• **Work item**: Whenever "message" appears in a line, please copy that line from the data.

[Stored dataset items]
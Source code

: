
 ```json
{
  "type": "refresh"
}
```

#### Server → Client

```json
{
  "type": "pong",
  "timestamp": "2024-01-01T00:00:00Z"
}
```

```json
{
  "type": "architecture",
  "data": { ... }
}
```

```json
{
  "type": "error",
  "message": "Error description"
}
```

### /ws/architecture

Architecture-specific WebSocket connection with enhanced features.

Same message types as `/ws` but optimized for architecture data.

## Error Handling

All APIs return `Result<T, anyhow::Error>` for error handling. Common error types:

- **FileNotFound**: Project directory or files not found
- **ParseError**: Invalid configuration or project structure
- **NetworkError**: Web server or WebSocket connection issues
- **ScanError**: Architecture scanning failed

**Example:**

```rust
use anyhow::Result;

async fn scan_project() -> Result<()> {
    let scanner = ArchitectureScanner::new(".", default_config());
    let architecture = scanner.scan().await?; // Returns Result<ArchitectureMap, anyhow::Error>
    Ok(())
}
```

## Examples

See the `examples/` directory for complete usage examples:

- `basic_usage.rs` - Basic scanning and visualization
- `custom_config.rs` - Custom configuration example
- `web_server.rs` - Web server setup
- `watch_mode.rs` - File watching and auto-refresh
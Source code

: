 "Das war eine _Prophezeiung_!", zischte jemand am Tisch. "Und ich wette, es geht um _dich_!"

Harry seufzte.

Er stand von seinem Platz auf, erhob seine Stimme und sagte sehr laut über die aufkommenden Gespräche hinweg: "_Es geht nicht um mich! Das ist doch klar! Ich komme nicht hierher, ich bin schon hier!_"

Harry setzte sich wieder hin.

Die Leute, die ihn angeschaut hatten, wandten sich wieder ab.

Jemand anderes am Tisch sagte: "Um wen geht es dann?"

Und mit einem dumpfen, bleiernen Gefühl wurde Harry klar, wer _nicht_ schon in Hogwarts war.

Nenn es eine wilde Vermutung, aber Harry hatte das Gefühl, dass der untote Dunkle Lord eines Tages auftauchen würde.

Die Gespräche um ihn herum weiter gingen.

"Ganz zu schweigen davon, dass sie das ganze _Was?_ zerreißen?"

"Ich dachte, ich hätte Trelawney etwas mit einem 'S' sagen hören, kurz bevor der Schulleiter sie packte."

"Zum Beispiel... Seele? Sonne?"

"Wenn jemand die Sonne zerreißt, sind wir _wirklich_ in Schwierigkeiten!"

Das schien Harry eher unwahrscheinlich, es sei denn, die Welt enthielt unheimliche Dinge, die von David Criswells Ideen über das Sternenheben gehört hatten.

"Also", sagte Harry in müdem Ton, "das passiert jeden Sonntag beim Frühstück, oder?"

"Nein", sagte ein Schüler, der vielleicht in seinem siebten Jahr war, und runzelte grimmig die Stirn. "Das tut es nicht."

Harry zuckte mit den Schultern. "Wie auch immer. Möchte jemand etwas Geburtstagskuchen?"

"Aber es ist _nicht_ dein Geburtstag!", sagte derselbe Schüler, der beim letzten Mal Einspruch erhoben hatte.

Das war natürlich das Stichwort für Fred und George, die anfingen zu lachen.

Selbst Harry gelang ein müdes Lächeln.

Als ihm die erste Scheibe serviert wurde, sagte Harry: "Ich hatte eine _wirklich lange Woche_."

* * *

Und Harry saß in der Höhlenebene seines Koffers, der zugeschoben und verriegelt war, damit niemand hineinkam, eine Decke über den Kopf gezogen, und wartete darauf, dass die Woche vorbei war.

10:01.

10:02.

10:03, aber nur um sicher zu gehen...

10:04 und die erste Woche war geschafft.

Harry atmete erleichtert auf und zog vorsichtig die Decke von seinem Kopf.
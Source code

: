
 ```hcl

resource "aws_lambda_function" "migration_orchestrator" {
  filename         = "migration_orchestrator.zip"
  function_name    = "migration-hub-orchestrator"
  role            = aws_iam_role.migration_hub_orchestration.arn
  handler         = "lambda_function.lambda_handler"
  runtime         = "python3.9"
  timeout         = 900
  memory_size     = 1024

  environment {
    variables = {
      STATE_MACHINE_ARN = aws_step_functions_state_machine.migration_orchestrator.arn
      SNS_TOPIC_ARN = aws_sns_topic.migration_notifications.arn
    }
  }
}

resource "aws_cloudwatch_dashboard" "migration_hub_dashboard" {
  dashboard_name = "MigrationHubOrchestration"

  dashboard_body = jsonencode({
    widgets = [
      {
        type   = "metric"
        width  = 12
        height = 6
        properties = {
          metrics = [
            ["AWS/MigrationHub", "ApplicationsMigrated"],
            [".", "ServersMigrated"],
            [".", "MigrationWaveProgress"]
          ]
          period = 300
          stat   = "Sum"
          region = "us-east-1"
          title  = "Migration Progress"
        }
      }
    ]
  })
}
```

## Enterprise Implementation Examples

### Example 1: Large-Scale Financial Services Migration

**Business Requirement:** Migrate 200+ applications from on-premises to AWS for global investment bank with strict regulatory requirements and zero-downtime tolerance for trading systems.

• **Written solution**:
  "message": "Error description"
Same message types as `/ws` but optimized for architecture data.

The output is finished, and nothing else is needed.